In a July 17 statement, M23 rejected the Human Rights Watch findings. Earlier, on June 24, the rebel group denied that they carried out any killings in Ruvumu. Instead, they blamed the deaths on the Forces Démocratiques de libération du Rwanda (Democratic Forces for the Liberation of Rwanda, or FDLR), a largely Rwandan Hutu armed group operating in Congo, and the Nyatura, a Congolese armed group vowing to protect Hutu communities.
Since May, the M23 has demonstrated increased firepower and defensive capabilities that have enabled the group to overrun UN-backed Congolese troops and hold territory. UN sources and a senior Congolese security official suggested that foreign support may be responsible for M23 fighters having a steady supply of ammunition and the capacity to fire mortar barrages for several consecutive hours. Rwanda and Uganda have backed the M23 in the past, Human Rights Watch said.
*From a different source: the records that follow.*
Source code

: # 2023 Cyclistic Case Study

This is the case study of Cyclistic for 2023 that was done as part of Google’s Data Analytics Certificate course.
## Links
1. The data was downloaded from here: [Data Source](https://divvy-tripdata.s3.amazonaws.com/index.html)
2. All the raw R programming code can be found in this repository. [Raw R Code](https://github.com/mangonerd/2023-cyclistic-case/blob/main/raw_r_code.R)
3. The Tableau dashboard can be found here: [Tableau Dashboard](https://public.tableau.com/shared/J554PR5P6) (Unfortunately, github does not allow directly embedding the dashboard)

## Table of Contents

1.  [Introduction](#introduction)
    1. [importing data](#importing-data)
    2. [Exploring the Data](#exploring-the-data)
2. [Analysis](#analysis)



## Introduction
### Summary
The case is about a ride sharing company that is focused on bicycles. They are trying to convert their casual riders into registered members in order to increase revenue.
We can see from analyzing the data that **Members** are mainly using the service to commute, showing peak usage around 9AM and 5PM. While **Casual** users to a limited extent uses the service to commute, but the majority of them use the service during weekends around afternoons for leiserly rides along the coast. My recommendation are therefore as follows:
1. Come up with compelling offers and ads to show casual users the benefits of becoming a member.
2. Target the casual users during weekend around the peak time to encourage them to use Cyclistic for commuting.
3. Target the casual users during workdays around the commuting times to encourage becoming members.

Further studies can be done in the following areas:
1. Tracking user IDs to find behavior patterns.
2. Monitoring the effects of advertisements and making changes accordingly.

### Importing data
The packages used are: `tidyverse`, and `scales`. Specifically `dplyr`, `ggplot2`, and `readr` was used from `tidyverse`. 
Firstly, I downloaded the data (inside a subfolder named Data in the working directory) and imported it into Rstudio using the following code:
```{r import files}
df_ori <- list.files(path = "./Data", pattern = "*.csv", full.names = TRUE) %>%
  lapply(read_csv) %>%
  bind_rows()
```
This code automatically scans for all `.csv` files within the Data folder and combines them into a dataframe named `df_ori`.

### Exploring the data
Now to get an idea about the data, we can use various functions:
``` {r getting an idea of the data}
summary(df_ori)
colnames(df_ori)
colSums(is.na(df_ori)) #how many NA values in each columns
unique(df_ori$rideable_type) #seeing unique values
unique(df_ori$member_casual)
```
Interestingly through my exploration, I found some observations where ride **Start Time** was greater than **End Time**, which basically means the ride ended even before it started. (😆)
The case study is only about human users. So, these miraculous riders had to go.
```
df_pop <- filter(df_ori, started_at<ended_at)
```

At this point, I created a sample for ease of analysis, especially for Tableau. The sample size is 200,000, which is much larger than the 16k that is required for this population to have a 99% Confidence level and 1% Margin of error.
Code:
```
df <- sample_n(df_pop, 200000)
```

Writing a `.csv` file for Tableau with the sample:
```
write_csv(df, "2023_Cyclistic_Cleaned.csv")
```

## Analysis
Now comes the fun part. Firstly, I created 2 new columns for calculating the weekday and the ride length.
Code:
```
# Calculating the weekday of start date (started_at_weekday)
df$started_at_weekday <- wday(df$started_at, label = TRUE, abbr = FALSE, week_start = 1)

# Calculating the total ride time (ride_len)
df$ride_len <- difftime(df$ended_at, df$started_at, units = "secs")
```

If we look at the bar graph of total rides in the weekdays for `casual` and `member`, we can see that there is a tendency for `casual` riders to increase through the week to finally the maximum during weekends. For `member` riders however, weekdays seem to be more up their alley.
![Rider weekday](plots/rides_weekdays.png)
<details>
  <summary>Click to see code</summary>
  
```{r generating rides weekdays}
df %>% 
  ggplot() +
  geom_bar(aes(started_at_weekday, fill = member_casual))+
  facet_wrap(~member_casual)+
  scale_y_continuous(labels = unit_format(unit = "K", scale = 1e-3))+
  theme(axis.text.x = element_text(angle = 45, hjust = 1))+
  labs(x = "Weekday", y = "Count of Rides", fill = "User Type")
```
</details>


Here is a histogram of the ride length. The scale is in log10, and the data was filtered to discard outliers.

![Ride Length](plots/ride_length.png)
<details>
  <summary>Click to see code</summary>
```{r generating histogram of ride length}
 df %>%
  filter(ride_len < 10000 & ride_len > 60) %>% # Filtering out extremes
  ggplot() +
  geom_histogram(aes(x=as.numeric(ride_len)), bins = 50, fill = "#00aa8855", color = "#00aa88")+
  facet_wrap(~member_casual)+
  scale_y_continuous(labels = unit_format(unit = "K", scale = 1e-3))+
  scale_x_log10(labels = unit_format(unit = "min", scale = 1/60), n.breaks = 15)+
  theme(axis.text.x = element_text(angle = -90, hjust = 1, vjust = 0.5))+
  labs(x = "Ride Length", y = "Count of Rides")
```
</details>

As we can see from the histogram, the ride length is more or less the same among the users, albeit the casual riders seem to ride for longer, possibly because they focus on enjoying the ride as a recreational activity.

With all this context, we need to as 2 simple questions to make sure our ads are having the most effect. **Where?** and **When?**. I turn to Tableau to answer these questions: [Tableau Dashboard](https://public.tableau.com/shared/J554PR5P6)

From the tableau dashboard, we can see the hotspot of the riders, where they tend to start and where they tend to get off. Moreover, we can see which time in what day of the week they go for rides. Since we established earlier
On June 14, the United States embassy in Congo said it was, “extremely concerned about the recent fighting in eastern [Congo] and the reported presence of Rwandan forces on [Congo]’s territory.” The UN Group of Experts on Congo, mandated by the UN Security Council to monitor the implementation of its sanctions regime, stated in its June report that the “presence of individuals wearing uniforms of the Rwanda Defence Force (RDF) in M23 camps located in [Congo], [had been] confirmed by aerial footage and photographic evidence.” The government of Rwanda has repeatedly denied supporting the M23 directly or indirectly.
On June 29, the Head of the UN Stabilization Mission in Congo (MONUSCO) Bintou Keita, informed the Security Council that the M23 has “conducted itself increasingly as a conventional army rather than an armed group,” and that the UN mission “may find itself confronted to a threat that goes beyond its current capabilities.”
All parties to the conflict in North Kivu have increasingly used explosive weapons — mortar fire and artillery shelling — in combat, putting civilians and civilian structures at greater risk.
On May 23, a shell allegedly fired from the Rwandan side of the border destroyed a primary school in Katale. An M23 mortar round hit a playground in Biruma on June 10, killing two young boys. M23 mortar fire in Kisiza and Katwa killed a woman and a child and injured at least 10 civilians on both July 1 and 2. Attacks that do not discriminate between military objectives and civilians or civilian objects are unlawful. All parties to the conflict should commit to restricting the use of explosive weapons with wide area effects, such as mortars, in populated areas, Human Rights Watch said.
The UN, the African Union (AU) and concerned governments should publicly denounce M23 abuses and any found to have been committed by other parties. Sanctions against senior M23 commanders should be maintained and expanded to include those newly found responsible for serious abuses, as well as senior officials from across the region complicit in the armed group’s abuses. Any political settlement should reject an amnesty for those responsible for grave international crimes and not permit abusive M23 commanders to integrate into Congo’s armed forces.
Donor countries should suspend military assistance to governments found to be supporting the M23 and other abusive armed groups.
The UN, AU, and Congo’s partners should support a clear strategy to address impunity for serious abuses with a vetting mechanism for the security and intelligence services, an internationalized justice mechanism, and a comprehensive reparations program, as well as an effective demobilization program. These should be central in ongoing regional discussions regarding the threat posed by the M23 and other armed groups.
“Civilians in eastern Congo should not have to endure new atrocities by the M23,” Fessy said. “The UN should urgently step up its efforts with national and regional authorities to prevent history from repeating itself at the expense of North Kivu’s people.”